__DATA TO EXAMINE__.
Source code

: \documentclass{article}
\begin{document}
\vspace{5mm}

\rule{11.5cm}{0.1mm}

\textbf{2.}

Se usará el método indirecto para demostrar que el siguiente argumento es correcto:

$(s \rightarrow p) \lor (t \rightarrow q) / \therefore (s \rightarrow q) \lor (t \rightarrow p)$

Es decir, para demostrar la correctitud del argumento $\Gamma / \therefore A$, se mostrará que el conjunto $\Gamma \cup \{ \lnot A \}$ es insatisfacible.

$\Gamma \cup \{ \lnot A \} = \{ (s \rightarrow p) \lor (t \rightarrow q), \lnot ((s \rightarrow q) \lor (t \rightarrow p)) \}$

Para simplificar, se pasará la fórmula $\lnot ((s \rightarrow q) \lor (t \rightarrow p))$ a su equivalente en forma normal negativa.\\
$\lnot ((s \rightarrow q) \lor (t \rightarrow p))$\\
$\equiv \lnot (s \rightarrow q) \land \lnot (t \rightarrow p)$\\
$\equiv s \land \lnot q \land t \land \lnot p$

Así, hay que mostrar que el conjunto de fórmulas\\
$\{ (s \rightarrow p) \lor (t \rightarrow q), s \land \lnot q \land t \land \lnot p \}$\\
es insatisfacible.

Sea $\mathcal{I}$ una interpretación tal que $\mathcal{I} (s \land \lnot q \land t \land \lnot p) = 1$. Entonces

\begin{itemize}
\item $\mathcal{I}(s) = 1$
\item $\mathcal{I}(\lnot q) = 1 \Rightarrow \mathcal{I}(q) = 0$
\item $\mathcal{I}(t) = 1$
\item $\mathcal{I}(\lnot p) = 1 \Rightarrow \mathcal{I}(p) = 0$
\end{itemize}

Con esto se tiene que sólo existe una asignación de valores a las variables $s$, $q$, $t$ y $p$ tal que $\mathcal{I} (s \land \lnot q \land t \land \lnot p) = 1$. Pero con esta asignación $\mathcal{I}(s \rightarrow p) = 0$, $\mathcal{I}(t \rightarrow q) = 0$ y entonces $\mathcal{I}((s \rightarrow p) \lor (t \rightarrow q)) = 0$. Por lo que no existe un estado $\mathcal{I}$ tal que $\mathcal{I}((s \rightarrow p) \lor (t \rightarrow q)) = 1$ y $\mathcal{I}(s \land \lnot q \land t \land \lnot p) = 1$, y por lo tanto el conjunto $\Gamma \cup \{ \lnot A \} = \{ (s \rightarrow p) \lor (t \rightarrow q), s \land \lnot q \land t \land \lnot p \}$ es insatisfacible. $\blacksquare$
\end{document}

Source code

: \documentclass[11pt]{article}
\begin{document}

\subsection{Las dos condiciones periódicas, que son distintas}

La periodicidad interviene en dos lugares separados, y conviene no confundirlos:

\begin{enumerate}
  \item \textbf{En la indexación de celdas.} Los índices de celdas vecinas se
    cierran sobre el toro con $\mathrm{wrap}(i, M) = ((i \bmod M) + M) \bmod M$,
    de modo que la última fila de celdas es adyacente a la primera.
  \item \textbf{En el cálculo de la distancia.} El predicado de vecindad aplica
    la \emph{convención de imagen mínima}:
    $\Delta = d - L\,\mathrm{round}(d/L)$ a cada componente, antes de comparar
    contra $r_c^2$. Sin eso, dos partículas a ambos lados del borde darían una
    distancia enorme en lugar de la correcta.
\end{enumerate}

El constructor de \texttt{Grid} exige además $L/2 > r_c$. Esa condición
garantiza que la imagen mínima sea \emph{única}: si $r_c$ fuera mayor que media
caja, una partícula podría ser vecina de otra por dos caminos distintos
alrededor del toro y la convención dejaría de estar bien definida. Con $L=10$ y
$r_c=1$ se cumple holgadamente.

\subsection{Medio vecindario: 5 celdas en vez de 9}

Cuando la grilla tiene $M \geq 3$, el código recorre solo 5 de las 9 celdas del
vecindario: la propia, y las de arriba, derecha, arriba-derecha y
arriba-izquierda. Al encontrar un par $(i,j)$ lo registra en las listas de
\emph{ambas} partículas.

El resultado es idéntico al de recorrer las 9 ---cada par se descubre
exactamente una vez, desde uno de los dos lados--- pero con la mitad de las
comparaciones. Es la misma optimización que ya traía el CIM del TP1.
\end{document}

__AIM OF THE TASK__. What is needed is the number of lines above that include the string "begin", and nothing else.

__ANSWER TO THE EXERCISE__. 4